Exact transcription with no images: write out all of the entries below.

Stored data
──────
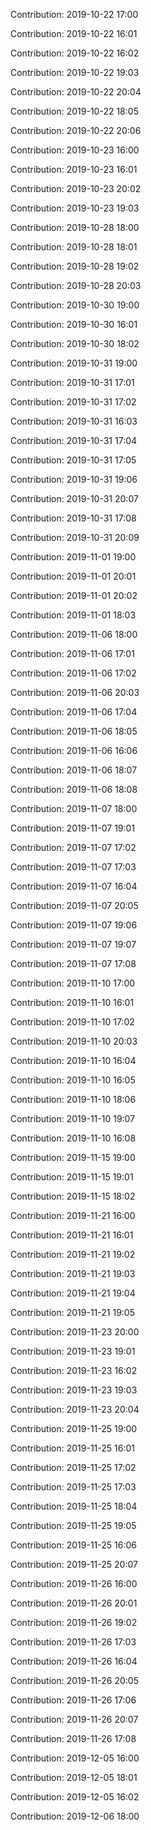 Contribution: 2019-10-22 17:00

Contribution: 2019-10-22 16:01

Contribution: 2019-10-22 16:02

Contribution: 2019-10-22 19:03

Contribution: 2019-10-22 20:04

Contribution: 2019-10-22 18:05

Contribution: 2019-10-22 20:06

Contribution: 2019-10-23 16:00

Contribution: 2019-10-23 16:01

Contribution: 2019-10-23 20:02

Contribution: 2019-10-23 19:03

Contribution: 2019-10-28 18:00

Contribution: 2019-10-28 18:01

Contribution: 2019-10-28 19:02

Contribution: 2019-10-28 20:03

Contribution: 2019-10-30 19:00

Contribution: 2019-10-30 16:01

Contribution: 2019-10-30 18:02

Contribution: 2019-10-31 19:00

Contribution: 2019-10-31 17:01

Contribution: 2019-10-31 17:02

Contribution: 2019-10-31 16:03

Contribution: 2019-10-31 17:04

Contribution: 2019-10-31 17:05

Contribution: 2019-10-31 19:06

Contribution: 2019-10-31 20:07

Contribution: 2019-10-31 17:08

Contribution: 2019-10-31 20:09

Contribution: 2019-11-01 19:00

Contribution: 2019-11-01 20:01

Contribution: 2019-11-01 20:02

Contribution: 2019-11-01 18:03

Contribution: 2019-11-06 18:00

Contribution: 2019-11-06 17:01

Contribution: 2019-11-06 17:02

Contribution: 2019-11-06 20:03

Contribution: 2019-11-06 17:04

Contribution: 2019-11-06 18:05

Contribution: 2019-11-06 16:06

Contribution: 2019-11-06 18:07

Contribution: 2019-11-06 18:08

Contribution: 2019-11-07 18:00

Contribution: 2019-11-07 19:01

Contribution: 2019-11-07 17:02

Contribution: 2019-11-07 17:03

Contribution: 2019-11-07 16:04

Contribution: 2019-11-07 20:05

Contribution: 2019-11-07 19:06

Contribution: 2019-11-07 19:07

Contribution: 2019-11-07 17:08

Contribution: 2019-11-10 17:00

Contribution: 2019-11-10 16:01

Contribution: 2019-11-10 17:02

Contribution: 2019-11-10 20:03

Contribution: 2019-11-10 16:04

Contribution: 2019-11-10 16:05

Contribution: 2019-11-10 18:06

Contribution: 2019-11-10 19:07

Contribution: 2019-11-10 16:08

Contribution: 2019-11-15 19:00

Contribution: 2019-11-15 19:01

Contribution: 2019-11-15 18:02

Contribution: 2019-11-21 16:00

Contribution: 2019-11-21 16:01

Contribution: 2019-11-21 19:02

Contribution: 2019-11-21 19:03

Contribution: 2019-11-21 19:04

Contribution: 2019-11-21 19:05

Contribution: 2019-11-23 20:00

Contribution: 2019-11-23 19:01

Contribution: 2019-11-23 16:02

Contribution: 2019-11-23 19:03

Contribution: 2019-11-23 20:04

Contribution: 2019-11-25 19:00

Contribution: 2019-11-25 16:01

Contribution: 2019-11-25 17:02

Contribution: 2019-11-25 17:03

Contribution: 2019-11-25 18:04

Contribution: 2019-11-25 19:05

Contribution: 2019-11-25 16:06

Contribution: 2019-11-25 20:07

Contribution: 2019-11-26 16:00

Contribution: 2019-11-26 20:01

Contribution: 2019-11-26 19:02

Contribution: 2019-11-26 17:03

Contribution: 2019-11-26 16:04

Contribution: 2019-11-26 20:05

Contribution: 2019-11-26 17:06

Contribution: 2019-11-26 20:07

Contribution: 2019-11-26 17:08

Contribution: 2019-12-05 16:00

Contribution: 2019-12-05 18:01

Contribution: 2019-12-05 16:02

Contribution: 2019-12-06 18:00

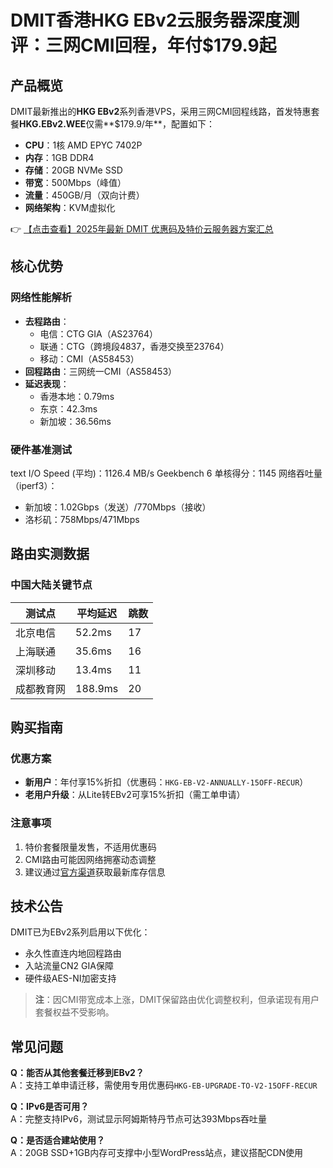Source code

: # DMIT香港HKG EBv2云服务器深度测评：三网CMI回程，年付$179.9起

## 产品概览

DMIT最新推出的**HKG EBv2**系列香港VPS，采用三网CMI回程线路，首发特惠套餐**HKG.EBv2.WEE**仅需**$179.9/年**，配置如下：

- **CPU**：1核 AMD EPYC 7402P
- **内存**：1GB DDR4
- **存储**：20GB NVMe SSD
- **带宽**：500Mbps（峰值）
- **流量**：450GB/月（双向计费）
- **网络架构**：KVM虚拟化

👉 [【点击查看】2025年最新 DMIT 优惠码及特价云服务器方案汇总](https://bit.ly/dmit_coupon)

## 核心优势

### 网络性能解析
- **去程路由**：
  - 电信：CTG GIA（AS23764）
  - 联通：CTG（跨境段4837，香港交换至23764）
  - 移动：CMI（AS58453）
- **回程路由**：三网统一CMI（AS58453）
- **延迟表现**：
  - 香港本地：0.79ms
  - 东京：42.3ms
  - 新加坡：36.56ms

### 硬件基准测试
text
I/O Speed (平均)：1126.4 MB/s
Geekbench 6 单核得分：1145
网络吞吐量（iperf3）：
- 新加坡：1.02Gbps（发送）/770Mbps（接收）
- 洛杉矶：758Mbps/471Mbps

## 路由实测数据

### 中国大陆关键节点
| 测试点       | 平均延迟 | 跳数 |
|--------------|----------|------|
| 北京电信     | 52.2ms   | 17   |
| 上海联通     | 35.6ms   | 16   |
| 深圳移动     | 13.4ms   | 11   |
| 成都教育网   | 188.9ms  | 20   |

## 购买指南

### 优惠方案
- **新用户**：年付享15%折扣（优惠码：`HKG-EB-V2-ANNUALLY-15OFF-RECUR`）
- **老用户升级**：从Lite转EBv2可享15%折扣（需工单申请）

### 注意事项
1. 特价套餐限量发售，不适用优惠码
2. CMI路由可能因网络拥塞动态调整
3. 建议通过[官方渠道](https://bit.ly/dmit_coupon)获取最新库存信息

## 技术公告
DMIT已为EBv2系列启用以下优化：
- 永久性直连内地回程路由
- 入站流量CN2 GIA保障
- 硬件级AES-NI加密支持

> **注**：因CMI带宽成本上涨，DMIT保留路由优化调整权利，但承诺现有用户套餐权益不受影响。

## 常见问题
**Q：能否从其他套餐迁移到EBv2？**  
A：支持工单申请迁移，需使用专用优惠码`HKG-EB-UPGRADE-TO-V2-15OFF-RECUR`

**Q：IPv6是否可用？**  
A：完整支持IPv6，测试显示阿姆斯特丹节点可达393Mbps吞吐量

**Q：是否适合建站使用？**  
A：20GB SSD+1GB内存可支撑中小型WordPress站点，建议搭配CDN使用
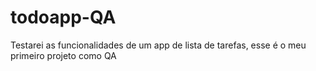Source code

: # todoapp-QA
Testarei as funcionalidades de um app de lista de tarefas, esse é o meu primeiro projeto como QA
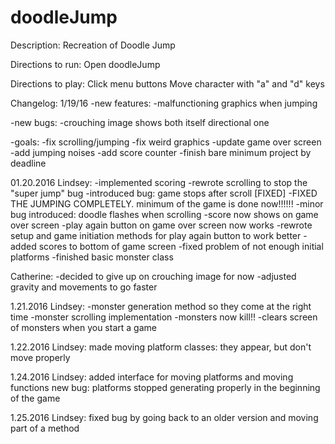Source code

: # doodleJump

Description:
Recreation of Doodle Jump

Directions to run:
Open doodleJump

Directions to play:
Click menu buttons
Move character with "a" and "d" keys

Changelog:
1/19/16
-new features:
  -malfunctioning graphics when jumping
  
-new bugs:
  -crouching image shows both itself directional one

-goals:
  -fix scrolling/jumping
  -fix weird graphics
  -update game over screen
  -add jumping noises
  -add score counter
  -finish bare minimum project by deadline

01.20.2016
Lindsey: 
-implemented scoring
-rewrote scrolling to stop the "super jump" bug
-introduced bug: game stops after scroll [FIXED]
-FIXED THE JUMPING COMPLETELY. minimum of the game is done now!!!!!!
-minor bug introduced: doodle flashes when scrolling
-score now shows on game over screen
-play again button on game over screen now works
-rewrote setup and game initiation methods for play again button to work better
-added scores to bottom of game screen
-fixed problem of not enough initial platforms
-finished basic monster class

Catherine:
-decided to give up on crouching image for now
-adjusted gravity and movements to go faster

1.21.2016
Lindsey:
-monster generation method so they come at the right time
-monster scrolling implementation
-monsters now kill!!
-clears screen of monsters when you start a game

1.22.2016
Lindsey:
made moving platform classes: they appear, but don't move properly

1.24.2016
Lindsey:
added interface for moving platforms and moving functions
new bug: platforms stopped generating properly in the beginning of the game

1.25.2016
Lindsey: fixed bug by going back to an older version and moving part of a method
──────
* ANSWER BELOW *
 Contribution: 2019-10-22 17:00

Contribution: 2019-10-22 16:01

Contribution: 2019-10-22 16:02

Contribution: 2019-10-22 19:03

Contribution: 2019-10-22 20:04

Contribution: 2019-10-22 18:05

Contribution: 2019-10-22 20:06

Contribution: 2019-10-23 16:00

Contribution: 2019-10-23 16:01

Contribution: 2019-10-23 20:02

Contribution: 2019-10-23 19:03

Contribution: 2019-10-28 18:00

Contribution: 2019-10-28 18:01

Contribution: 2019-10-28 19:02

Contribution: 2019-10-28 20:03

Contribution: 2019-10-30 19:00

Contribution: 2019-10-30 16:01

Contribution: 2019-10-30 18:02

Contribution: 2019-10-31 19:00

Contribution: 2019-10-31 17:01

Contribution: 2019-10-31 17:02

Contribution: 2019-10-31 16:03

Contribution: 2019-10-31 17:04

Contribution: 2019-10-31 17:05

Contribution: 2019-10-31 19:06

Contribution: 2019-10-31 20:07

Contribution: 2019-10-31 17:08

Contribution: 2019-10-31 20:09

Contribution: 2019-11-01 19:00

Contribution: 2019-11-01 20:01

Contribution: 2019-11-01 20:02

Contribution: 2019-11-01 18:03

Contribution: 2019-11-06 18:00

Contribution: 2019-11-06 17:01

Contribution: 2019-11-06 17:02

Contribution: 2019-11-06 20:03

Contribution: 2019-11-06 17:04

Contribution: 2019-11-06 18:05

Contribution: 2019-11-06 16:06

Contribution: 2019-11-06 18:07

Contribution: 2019-11-06 18:08

Contribution: 2019-11-07 18:00

Contribution: 2019-11-07 19:01

Contribution: 2019-11-07 17:02

Contribution: 2019-11-07 17:03

Contribution: 2019-11-07 16:04

Contribution: 2019-11-07 20:05

Contribution: 2019-11-07 19:06

Contribution: 2019-11-07 19:07

Contribution: 2019-11-07 17:08

Contribution: 2019-11-10 17:00

Contribution: 2019-11-10 16:01

Contribution: 2019-11-10 17:02

Contribution: 2019-11-10 20:03

Contribution: 2019-11-10 16:04

Contribution: 2019-11-10 16:05

Contribution: 2019-11-10 18:06

Contribution: 2019-11-10 19:07

Contribution: 2019-11-10 16:08

Contribution: 2019-11-15 19:00

Contribution: 2019-11-15 19:01

Contribution: 2019-11-15 18:02

Contribution: 2019-11-21 16:00

Contribution: 2019-11-21 16:01

Contribution: 2019-11-21 19:02

Contribution: 2019-11-21 19:03

Contribution: 2019-11-21 19:04

Contribution: 2019-11-21 19:05

Contribution: 2019-11-23 20:00

Contribution: 2019-11-23 19:01

Contribution: 2019-11-23 16:02

Contribution: 2019-11-23 19:03

Contribution: 2019-11-23 20:04

Contribution: 2019-11-25 19:00

Contribution: 2019-11-25 16:01

Contribution: 2019-11-25 17:02

Contribution: 2019-11-25 17:03

Contribution: 2019-11-25 18:04

Contribution: 2019-11-25 19:05

Contribution: 2019-11-25 16:06

Contribution: 2019-11-25 20:07

Contribution: 2019-11-26 16:00

Contribution: 2019-11-26 20:01

Contribution: 2019-11-26 19:02

Contribution: 2019-11-26 17:03

Contribution: 2019-11-26 16:04

Contribution: 2019-11-26 20:05

Contribution: 2019-11-26 17:06

Contribution: 2019-11-26 20:07

Contribution: 2019-11-26 17:08

Contribution: 2019-12-05 16:00

Contribution: 2019-12-05 18:01

Contribution: 2019-12-05 16:02

Contribution: 2019-12-06 18:00

Source code

: # DMIT香港HKG EBv2云服务器深度测评：三网CMI回程，年付$179.9起

## 产品概览

DMIT最新推出的**HKG EBv2**系列香港VPS，采用三网CMI回程线路，首发特惠套餐**HKG.EBv2.WEE**仅需**$179.9/年**，配置如下：

- **CPU**：1核 AMD EPYC 7402P
- **内存**：1GB DDR4
- **存储**：20GB NVMe SSD
- **带宽**：500Mbps（峰值）
- **流量**：450GB/月（双向计费）
- **网络架构**：KVM虚拟化

👉 [【点击查看】2025年最新 DMIT 优惠码及特价云服务器方案汇总](https://bit.ly/dmit_coupon)

## 核心优势

### 网络性能解析
- **去程路由**：
  - 电信：CTG GIA（AS23764）
  - 联通：CTG（跨境段4837，香港交换至23764）
  - 移动：CMI（AS58453）
- **回程路由**：三网统一CMI（AS58453）
- **延迟表现**：
  - 香港本地：0.79ms
  - 东京：42.3ms
  - 新加坡：36.56ms

### 硬件基准测试
text
I/O Speed (平均)：1126.4 MB/s
Geekbench 6 单核得分：1145
网络吞吐量（iperf3）：
- 新加坡：1.02Gbps（发送）/770Mbps（接收）
- 洛杉矶：758Mbps/471Mbps

## 路由实测数据

### 中国大陆关键节点
| 测试点       | 平均延迟 | 跳数 |
|--------------|----------|------|
| 北京电信     | 52.2ms   | 17   |
| 上海联通     | 35.6ms   | 16   |
| 深圳移动     | 13.4ms   | 11   |
| 成都教育网   | 188.9ms  | 20   |

## 购买指南

### 优惠方案
- **新用户**：年付享15%折扣（优惠码：`HKG-EB-V2-ANNUALLY-15OFF-RECUR`）
- **老用户升级**：从Lite转EBv2可享15%折扣（需工单申请）

### 注意事项
1. 特价套餐限量发售，不适用优惠码
2. CMI路由可能因网络拥塞动态调整
3. 建议通过[官方渠道](https://bit.ly/dmit_coupon)获取最新库存信息

## 技术公告
DMIT已为EBv2系列启用以下优化：
- 永久性直连内地回程路由
- 入站流量CN2 GIA保障
- 硬件级AES-NI加密支持

> **注**：因CMI带宽成本上涨，DMIT保留路由优化调整权利，但承诺现有用户套餐权益不受影响。

## 常见问题
**Q：能否从其他套餐迁移到EBv2？**  
A：支持工单申请迁移，需使用专用优惠码`HKG-EB-UPGRADE-TO-V2-15OFF-RECUR`

**Q：IPv6是否可用？**  
A：完整支持IPv6，测试显示阿姆斯特丹节点可达393Mbps吞吐量

**Q：是否适合建站使用？**  
A：20GB SSD+1GB内存可支撑中小型WordPress站点，建议搭配CDN使用
Source code

: # todoapp-QA
Testarei as funcionalidades de um app de lista de tarefas, esse é o meu primeiro projeto como QA
Source code

: # doodleJump

Description:
Recreation of Doodle Jump

Directions to run:
Open doodleJump

Directions to play:
Click menu buttons
Move character with "a" and "d" keys

Changelog:
1/19/16
-new features:
  -malfunctioning graphics when jumping
  
-new bugs:
  -crouching image shows both itself directional one

-goals:
  -fix scrolling/jumping
  -fix weird graphics
  -update game over screen
  -add jumping noises
  -add score counter
  -finish bare minimum project by deadline

01.20.2016
Lindsey: 
-implemented scoring
-rewrote scrolling to stop the "super jump" bug
-introduced bug: game stops after scroll [FIXED]
-FIXED THE JUMPING COMPLETELY. minimum of the game is done now!!!!!!
-minor bug introduced: doodle flashes when scrolling
-score now shows on game over screen
-play again button on game over screen now works
-rewrote setup and game initiation methods for play again button to work better
-added scores to bottom of game screen
-fixed problem of not enough initial platforms
-finished basic monster class

Catherine:
-decided to give up on crouching image for now
-adjusted gravity and movements to go faster

1.21.2016
Lindsey:
-monster generation method so they come at the right time
-monster scrolling implementation
-monsters now kill!!
-clears screen of monsters when you start a game

1.22.2016
Lindsey:
made moving platform classes: they appear, but don't move properly

1.24.2016
Lindsey:
added interface for moving platforms and moving functions
new bug: platforms stopped generating properly in the beginning of the game

1.25.2016
Lindsey: fixed bug by going back to an older version and moving part of a method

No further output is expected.